Residual standard error: 0.6361 on 60 degrees of freedom
Multiple R-squared:  0.9051,    Adjusted R-squared:  0.9035 
F-statistic: 572.3 on 1 and 60 DF,  p-value: < 2.2e-16

The summary of our model tells us a lot of information. For every 1-unit increase in Google Trends “hits”, ILI activity increases by 0.205 units on average. Our P-value is very significant as well, as it is < 2e-16. Additionally, our R-squared value of 0.903 indicates that about 90.3% of variation in ILI activity can be explained by Google searches. Our residual standard error is 0.6425, meaning predictions are off by about 0.64 units of ILI activity on average in training data. Model assumptions were assessed visually and showed no major violations.

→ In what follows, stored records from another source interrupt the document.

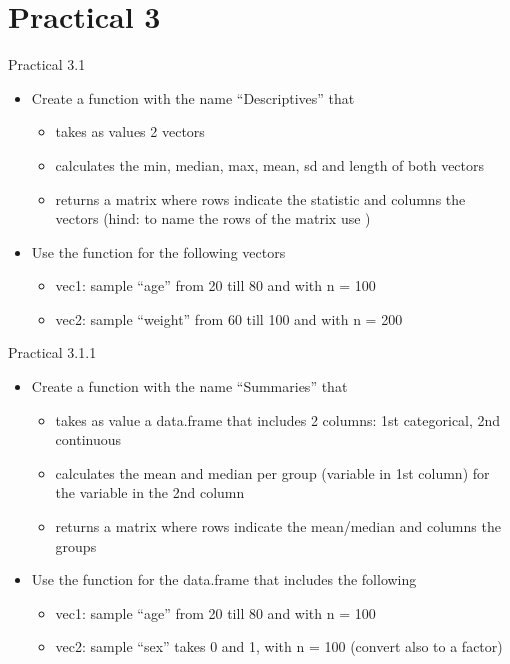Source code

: \documentclass[14pt, aspectratio=169, sectionpage=simple, xclolor=table]{beamer}
\begin{document}
\section{Practical 3}
\begin{frame}{Practical 3.1}
\begin{itemize}
\item Create a function with the name \enquote{Descriptives} that
\begin{itemize}
\item takes as values 2 vectors
\item calculates the min, median, max, mean, sd and length of both vectors
\item returns a matrix where rows indicate the statistic and columns the vectors (hind: to name the rows of the matrix use )
\end{itemize}
\item Use the function for the following vectors
\begin{itemize}
\item vec1: sample \enquote{age} from 20 till 80 and with n = 100
\item vec2: sample \enquote{weight} from 60 till 100 and with n = 200
\end{itemize}
\end{itemize}
\end{frame}
\begin{frame}{Practical 3.1.1 }
\begin{itemize}
\item Create a function with the name \enquote{Summaries} that
\begin{itemize}
\item takes as value a data.frame that includes 2 columns: 1st categorical, 2nd continuous
\item calculates the mean and median per group (variable in 1st column) for the variable in the 2nd column
\item returns a matrix where rows indicate the mean/median and columns the groups
\end{itemize}
\item Use the function for the data.frame that includes the following
\begin{itemize}
\item vec1: sample \enquote{age} from 20 till 80 and with n = 100
\item vec2: sample \enquote{sex} takes 0 and 1, with n = 100 (convert also to a factor)
\end{itemize}
\end{itemize}
\end{frame}
\end{document}

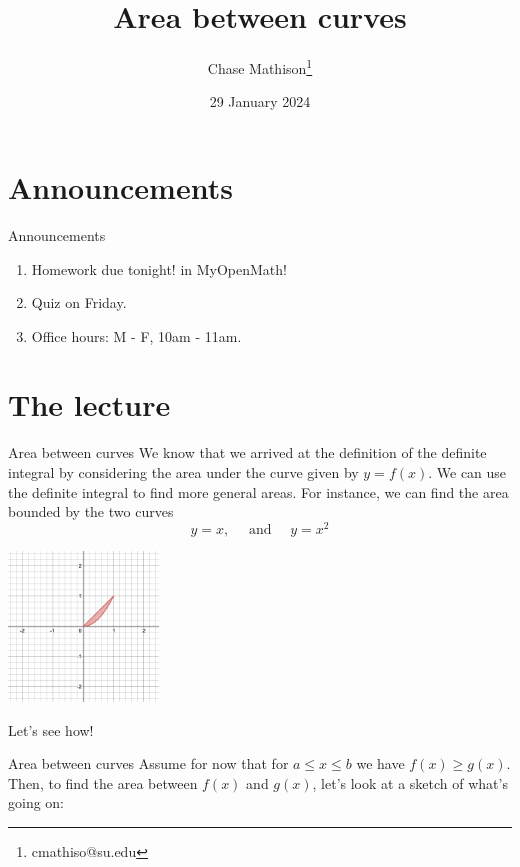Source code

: \documentclass[presentation]{beamer}
\institute[SU]{Shenandoah University}
\author{Chase Mathison\thanks{cmathiso@su.edu}}
\date{29 January 2024}
\title{Area between curves}
\begin{document}
\maketitle

\section{Announcements}
\label{sec:orgf77aaff}
\begin{frame}[label={sec:org8caf16e}]{Announcements}
\begin{enumerate}
\item Homework due tonight! in MyOpenMath!
\item Quiz on Friday.
\item Office hours: M - F, 10am - 11am.
\end{enumerate}
\end{frame}

\section{The lecture}
\label{sec:orgbe84ae6}
\begin{frame}[label={sec:org20d7997}]{Area between curves}
We know that we arrived at the definition of the definite integral by
considering the area under the curve given by \(y = f(x)\).  
We can use the definite integral to find more general areas.  For instance,
we can find the area bounded by the two curves
\[ y = x,\quad \text{ and } \quad y = x^2 \]
\begin{center}
\includegraphics[width=0.3\textwidth]{../img/day004-ex1.png}
\end{center}
Let's see how!
\end{frame}

\begin{frame}[label={sec:orgaa3491a}]{Area between curves}
Assume for now that for \(a \le x \le b\) we have \(f(x) \ge g(x)\).  Then, to find the area between \(f(x)\) and \(g(x)\), let's
look at a sketch of what's going on:

\vspace{10in}
\end{frame}
\end{document}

We can visualize our model as well below in blue, with a LOESS smoother in red.

plot_loess <- ggplot(train, aes(x = hits, y = mean_activity)) +
  geom_point() +
  geom_smooth(method='lm') +
  geom_smooth(se=FALSE, color='red') +
  labs(title = "Google Hits to ILI Activity", x = "Hits", y = "Mean Activity")
plot_loess

Next, we can use our test data to compare predicted values and see how well the model does on this data.

test$predicted <- predict(model, newdata = test)
rmse <- sqrt(mean((test$mean_activity - test$predicted)^2, na.rm = TRUE))
rmse

[1] 1.059295

train$predicted <- predict(model, newdata = train)
train_rmse <- sqrt(mean((train$mean_activity - train$predicted)^2))
train_rmse

[1] 0.6257705

# Viewing the range of the activity to contextualize the RMSE values. 
range(merged$mean_activity, na.rm = TRUE)

[1]  0.9111111 10.0454545

The model trained on pre-COVID data had an RMSE of 0.63 on the training set, while its predictions on post-COVID data had an RMSE of 1.03. This represents a ~64% increase in prediction error, indicating that the relationship between Google searches and ILI activity became less reliable after COVID.

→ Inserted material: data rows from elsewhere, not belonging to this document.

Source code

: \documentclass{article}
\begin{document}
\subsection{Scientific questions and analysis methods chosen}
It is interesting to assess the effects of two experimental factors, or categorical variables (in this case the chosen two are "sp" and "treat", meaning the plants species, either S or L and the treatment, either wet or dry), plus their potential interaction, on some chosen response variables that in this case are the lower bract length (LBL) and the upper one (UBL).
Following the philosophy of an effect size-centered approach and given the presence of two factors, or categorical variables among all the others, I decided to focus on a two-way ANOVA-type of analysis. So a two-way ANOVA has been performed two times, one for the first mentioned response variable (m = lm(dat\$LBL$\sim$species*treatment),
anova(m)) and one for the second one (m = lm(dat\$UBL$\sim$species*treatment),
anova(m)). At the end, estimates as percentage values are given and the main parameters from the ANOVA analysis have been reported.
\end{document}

Conclusion and Further Steps

While prior to the pandemic, there is a strong indicator that Google search activity for “flu symptoms” could be a good predictor of outpatient ILI visits, this is less reliable in a post-COVID world. This is likely explained by COVID’s influence on Google search hits, as “covid symptoms” may replace “flu symptoms” in searches. Additionally, ILI numbers will change as COVID visits would be included. These factors likely make this model not as valid today. However, the model is still usable, it just is no longer as accurate as it once would have been.

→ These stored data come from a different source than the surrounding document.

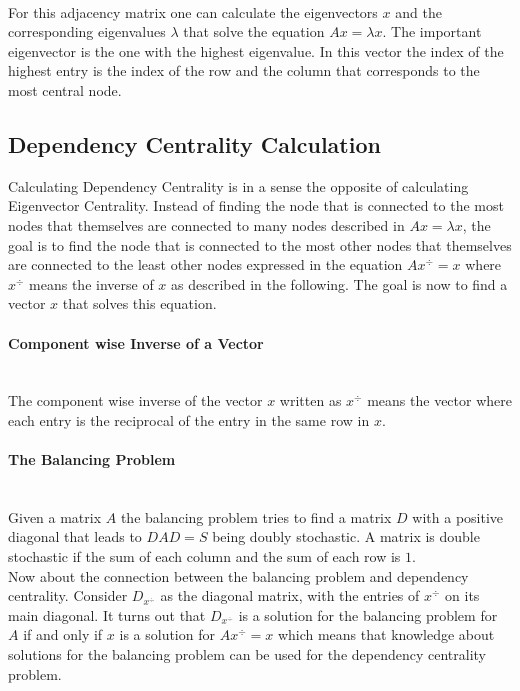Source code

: \mbox{} \\
For this adjacency matrix one can calculate the eigenvectors $x$ and the corresponding 
eigenvalues $ \lambda $ that solve the equation $Ax = \lambda x$. The important eigenvector is the one 
with the highest eigenvalue. In this vector the index of the highest entry is the 
index of the row and the column that corresponds to the most central node.




\subsection{Dependency Centrality Calculation}

Calculating Dependency Centrality is in a sense the opposite of calculating Eigenvector Centrality.
Instead of finding the node that is connected to the most nodes that themselves are connected to many
nodes described in $Ax = \lambda x$, the goal is to find the node that is connected to the most other
nodes that themselves are connected to the least other nodes expressed in the equation $Ax^\div=x$
where $x^\div$ means the inverse of $x$ as described in the following. The goal is now to find a
vector $x$ that solves this equation.

\paragraph{Component wise Inverse of a Vector} \mbox{} \medskip \\
The component wise inverse of the vector $x$ written as $x^\div$ means the vector where each entry is the reciprocal
of the entry in the same row in $x$.

\paragraph{The Balancing Problem} \mbox{} \medskip \\
Given a matrix $A$ the balancing problem tries to find a matrix $D$ with a positive diagonal that
leads to $DAD=S$ being doubly stochastic. A matrix is double stochastic if the sum of each column
and the sum of each row is $1$. \\
Now about the connection between the balancing problem and dependency centrality.
Consider $D_{x^\div}$ as the diagonal matrix, with the entries of $x^\div$ on its main diagonal.
It turns out that $D_{x^\div}$ is a solution for the balancing problem for $A$ if and only if $x$
is a solution for $Ax^\div=x$ \parencite{2016-bozzo-a} which means that knowledge about solutions for 
the balancing problem can be used for the dependency centrality problem.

If we wanted a model that could more accurately make predictions, splitting the data by a more recent date could be better. For example, splitting the data by 2023 would allow 3 years of post-COVID data to influence the original model, and then the years after 2023 could be the test data. Perhaps, this would provide a more useful model, which would simply be a predictive model and no longer be comparing pre-COVID and post-COVID numbers.